**Work to be completed**
Give only the number of lines in the listing below where the string "Link" occurs.

**Recorded data**
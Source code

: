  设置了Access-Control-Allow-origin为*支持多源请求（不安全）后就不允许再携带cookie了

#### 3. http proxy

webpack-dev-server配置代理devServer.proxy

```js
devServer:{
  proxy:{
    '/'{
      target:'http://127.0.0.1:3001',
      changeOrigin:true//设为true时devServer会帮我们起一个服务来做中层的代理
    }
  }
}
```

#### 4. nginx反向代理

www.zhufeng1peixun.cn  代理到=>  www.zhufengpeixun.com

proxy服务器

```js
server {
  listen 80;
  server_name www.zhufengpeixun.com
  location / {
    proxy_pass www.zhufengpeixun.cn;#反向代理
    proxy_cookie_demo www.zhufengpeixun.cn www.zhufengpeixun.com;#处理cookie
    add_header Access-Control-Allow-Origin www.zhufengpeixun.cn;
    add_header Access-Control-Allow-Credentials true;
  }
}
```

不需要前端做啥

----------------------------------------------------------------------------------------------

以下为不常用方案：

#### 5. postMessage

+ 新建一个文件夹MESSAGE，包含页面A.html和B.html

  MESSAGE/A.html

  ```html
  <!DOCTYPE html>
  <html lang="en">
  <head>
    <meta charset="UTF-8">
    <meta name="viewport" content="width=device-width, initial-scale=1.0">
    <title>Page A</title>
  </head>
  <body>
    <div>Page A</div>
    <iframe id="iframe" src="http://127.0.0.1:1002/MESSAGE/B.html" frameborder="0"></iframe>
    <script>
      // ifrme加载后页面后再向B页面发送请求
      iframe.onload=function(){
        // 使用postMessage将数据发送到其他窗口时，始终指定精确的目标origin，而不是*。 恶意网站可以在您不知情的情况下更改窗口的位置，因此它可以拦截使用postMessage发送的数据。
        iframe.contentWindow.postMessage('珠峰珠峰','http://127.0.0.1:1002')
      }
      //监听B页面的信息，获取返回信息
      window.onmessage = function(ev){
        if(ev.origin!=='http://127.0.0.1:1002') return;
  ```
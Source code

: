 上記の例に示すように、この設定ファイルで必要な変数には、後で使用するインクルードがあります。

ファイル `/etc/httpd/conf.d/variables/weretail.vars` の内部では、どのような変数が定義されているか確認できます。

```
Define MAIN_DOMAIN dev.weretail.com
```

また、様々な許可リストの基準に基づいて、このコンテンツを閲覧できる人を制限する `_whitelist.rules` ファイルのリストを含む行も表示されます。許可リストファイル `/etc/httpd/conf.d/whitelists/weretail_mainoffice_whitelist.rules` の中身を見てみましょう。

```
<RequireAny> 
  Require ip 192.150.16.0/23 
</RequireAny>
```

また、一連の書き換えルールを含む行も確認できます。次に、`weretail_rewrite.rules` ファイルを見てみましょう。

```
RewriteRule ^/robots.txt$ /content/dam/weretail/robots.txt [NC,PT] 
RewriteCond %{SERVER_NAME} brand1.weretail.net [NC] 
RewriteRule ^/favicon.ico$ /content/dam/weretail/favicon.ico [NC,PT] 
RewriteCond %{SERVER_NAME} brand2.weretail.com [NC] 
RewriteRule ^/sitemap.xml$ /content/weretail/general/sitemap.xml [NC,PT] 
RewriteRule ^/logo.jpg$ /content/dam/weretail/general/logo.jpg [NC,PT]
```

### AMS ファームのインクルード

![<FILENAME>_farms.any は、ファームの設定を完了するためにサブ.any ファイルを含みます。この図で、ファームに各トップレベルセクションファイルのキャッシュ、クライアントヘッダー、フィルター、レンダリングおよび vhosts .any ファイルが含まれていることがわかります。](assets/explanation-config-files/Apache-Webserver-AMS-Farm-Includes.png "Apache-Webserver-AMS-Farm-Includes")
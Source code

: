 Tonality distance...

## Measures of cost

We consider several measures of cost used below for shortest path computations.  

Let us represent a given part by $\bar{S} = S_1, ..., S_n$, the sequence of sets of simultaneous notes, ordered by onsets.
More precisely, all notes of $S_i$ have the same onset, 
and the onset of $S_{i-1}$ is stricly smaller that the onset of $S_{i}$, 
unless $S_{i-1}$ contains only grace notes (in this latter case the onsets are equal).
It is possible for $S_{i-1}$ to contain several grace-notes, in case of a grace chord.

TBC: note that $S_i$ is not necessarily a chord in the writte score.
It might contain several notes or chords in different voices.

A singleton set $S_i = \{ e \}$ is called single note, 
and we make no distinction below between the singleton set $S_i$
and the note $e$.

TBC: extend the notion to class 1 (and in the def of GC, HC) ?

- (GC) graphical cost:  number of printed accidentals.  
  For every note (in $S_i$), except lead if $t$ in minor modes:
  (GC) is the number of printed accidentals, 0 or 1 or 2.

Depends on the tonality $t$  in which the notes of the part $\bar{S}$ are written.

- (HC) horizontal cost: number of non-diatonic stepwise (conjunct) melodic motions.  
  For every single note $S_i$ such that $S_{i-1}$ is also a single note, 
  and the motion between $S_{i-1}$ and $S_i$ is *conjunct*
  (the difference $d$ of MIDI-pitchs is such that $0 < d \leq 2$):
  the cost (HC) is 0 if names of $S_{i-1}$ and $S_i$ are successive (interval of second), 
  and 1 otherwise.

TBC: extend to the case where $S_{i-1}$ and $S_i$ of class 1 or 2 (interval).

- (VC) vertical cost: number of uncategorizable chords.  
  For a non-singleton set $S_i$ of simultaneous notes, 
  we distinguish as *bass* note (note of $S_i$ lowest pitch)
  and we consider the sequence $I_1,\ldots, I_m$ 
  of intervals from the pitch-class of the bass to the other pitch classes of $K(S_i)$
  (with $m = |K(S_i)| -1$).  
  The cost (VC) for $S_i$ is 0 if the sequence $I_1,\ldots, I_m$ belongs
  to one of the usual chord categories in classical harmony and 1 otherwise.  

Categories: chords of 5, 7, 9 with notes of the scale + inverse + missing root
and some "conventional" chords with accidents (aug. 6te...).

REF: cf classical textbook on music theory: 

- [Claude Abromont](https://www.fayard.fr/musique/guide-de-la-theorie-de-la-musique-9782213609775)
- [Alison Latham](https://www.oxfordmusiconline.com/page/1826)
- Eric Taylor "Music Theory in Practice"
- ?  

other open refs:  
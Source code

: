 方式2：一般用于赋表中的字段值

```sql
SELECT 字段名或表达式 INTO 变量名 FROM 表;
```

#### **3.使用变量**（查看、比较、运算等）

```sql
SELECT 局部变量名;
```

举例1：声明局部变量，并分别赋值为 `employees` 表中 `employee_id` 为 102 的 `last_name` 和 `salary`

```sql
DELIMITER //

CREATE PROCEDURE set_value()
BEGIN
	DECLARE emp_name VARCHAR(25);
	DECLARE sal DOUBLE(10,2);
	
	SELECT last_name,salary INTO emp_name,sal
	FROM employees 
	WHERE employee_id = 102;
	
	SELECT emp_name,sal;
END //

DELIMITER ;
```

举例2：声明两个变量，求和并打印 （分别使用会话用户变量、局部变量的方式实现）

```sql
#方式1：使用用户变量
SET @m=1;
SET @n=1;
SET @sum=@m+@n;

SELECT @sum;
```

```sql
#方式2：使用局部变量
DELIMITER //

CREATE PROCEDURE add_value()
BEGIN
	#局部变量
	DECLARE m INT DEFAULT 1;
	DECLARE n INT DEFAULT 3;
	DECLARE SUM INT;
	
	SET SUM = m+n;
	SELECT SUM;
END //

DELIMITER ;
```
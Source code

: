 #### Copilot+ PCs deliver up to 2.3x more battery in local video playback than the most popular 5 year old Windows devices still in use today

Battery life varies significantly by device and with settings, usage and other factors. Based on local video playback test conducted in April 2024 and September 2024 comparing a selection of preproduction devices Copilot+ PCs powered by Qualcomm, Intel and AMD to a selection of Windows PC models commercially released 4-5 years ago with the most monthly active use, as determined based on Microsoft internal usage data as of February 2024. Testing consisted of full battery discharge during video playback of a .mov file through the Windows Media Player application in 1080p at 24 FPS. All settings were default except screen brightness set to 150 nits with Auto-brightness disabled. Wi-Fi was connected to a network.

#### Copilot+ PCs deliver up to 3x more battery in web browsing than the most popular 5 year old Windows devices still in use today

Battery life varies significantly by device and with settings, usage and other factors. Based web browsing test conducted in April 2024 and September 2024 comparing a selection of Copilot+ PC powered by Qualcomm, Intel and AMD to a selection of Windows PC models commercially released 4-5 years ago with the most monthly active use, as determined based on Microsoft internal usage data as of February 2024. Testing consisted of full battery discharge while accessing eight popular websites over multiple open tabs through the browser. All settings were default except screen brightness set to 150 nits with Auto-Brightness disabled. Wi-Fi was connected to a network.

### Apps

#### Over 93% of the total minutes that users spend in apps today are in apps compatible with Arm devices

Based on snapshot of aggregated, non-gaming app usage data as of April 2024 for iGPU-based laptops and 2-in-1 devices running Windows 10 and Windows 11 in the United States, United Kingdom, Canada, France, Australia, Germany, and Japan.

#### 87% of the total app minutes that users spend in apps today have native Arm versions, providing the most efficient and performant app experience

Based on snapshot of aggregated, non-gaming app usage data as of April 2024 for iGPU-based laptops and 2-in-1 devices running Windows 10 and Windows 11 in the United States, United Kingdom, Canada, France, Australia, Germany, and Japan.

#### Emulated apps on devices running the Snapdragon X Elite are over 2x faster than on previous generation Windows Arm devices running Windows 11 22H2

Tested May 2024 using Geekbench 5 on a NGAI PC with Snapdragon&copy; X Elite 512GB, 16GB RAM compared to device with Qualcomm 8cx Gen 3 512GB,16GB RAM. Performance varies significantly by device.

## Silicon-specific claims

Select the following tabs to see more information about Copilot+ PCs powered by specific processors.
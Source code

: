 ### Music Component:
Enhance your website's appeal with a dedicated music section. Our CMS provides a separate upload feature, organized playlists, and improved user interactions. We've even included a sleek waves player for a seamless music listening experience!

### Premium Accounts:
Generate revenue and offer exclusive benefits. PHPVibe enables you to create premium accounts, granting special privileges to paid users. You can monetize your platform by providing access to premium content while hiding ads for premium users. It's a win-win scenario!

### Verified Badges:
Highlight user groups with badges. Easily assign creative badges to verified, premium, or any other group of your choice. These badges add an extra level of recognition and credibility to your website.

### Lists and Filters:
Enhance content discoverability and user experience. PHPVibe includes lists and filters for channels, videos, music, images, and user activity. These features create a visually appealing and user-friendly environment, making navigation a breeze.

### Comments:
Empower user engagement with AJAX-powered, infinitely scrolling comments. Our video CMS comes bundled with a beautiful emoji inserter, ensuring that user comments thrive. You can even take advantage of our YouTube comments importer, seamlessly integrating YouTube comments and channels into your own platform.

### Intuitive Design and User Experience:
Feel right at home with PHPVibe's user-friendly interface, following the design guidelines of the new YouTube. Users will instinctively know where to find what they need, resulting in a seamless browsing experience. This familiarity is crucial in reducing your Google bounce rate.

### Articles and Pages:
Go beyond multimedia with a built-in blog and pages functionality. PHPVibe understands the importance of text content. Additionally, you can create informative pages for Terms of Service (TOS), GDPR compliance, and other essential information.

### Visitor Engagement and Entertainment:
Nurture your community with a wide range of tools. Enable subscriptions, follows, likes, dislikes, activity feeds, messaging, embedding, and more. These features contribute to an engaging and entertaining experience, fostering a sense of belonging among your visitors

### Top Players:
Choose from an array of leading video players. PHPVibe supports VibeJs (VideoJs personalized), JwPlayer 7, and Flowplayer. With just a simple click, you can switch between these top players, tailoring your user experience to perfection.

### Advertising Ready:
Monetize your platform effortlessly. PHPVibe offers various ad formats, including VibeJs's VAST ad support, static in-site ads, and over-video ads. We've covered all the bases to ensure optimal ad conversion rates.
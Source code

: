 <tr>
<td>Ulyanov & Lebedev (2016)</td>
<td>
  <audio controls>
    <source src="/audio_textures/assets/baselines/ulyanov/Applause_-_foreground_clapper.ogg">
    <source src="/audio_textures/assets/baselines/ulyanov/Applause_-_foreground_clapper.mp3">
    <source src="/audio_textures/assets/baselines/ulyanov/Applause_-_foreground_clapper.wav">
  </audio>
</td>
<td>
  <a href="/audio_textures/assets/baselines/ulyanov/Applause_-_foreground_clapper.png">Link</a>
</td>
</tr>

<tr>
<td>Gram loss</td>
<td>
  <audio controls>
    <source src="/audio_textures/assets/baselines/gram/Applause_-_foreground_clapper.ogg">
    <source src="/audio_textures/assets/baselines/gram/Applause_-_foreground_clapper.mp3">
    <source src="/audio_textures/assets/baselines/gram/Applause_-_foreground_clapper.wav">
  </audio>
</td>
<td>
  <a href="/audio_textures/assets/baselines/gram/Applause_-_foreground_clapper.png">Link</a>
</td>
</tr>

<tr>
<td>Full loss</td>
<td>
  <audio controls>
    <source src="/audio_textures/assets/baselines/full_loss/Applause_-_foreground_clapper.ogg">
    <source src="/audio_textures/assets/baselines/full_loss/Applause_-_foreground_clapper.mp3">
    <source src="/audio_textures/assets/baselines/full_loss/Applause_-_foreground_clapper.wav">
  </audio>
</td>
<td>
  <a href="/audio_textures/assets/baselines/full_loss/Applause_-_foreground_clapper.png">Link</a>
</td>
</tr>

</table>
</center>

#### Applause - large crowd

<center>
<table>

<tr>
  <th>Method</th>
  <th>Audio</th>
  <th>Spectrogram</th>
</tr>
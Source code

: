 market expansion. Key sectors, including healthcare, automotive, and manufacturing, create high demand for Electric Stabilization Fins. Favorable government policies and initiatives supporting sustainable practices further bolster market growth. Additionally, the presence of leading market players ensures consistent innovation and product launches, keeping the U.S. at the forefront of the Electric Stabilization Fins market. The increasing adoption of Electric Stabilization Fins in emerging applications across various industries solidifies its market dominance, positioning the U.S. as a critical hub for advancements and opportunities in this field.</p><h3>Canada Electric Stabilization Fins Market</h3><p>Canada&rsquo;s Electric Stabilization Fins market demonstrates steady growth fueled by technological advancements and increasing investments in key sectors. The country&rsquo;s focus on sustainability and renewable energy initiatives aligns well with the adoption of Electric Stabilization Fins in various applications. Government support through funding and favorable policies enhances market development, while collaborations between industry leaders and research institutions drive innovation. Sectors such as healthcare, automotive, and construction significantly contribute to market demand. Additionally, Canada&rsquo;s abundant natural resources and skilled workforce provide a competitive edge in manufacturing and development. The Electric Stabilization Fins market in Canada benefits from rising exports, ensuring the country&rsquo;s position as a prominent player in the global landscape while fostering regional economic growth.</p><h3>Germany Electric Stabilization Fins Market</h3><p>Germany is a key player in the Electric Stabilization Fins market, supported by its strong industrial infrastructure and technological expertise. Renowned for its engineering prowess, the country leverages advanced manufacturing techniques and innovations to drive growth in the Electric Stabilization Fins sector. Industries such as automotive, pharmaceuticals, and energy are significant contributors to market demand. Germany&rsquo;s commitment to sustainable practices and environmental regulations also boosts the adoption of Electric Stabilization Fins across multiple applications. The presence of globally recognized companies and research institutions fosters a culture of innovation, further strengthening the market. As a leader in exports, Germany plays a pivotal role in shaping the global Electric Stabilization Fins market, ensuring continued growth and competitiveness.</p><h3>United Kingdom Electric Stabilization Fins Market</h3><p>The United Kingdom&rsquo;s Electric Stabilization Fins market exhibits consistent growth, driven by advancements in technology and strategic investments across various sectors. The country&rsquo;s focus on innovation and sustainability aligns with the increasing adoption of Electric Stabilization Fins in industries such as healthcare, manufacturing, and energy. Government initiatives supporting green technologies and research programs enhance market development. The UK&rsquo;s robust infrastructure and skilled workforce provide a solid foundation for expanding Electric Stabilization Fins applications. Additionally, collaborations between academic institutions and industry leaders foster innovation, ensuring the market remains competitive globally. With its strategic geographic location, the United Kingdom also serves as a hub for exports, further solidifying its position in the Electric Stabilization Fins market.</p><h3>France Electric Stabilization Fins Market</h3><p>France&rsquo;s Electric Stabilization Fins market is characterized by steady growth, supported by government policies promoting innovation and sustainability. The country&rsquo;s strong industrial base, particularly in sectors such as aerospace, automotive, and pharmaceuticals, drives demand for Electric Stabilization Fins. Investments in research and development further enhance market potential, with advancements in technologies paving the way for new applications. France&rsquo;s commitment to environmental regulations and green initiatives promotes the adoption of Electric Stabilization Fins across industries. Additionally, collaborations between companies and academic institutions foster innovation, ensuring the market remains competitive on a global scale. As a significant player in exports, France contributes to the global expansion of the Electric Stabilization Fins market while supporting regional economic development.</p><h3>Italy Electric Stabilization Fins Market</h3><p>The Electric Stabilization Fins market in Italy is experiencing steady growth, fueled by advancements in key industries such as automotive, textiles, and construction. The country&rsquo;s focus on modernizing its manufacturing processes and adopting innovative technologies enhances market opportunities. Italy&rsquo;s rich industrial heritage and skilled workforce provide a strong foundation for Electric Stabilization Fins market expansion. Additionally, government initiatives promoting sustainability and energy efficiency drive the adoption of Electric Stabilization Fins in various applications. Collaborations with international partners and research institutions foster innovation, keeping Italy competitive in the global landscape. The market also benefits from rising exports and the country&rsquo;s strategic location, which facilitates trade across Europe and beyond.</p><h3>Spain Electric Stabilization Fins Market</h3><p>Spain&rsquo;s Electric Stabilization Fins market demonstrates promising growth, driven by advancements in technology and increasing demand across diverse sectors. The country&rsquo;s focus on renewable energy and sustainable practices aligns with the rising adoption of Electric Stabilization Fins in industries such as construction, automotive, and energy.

**Response to this exercise**
3